■ **WHAT YOU WILL DO**: From the line with "- **ASP.NET Core" to the line with "## Contributing", retype every line exactly, including those two, and leave out the rest of the data below.

[Start of section]

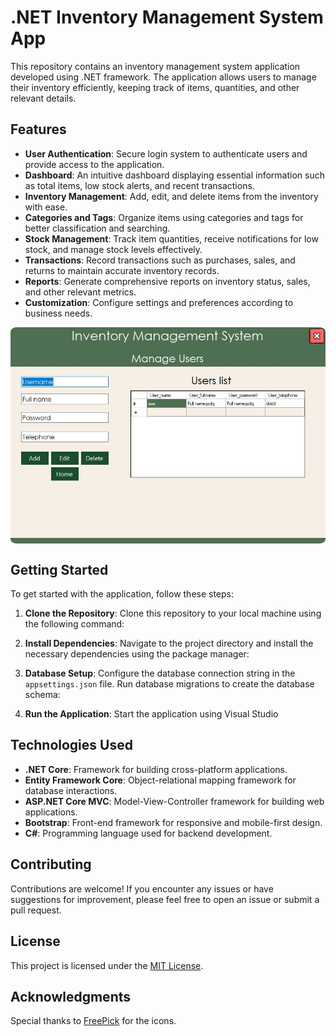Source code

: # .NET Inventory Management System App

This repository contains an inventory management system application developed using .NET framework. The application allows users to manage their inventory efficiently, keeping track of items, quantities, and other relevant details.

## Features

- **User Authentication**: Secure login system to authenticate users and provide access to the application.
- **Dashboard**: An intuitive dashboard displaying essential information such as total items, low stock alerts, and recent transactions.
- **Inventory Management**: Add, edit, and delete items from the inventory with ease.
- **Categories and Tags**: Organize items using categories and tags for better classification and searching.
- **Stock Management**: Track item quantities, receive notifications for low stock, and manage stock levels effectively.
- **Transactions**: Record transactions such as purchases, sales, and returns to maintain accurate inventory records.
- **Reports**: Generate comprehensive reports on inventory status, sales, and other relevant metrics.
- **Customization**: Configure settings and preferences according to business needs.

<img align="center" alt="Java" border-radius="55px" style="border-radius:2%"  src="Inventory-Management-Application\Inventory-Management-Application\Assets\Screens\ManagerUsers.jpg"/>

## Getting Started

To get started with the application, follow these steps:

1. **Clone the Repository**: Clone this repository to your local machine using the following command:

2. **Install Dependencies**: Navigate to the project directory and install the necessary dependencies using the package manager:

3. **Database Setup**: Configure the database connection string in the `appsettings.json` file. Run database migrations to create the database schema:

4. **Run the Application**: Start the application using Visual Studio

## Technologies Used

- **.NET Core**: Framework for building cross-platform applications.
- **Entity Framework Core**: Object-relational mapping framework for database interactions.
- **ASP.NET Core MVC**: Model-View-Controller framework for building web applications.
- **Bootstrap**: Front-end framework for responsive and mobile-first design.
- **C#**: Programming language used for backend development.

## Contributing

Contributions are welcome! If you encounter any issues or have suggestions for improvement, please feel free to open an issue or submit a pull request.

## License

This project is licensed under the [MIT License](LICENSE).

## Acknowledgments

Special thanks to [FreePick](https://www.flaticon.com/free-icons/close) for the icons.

[End of section]

■ **SOLUTION TO THE PROBLEM**:
- **ASP.NET Core MVC**: Model-View-Controller framework for building web applications.
- **Bootstrap**: Front-end framework for responsive and mobile-first design.
- **C#**: Programming language used for backend development.

## Contributing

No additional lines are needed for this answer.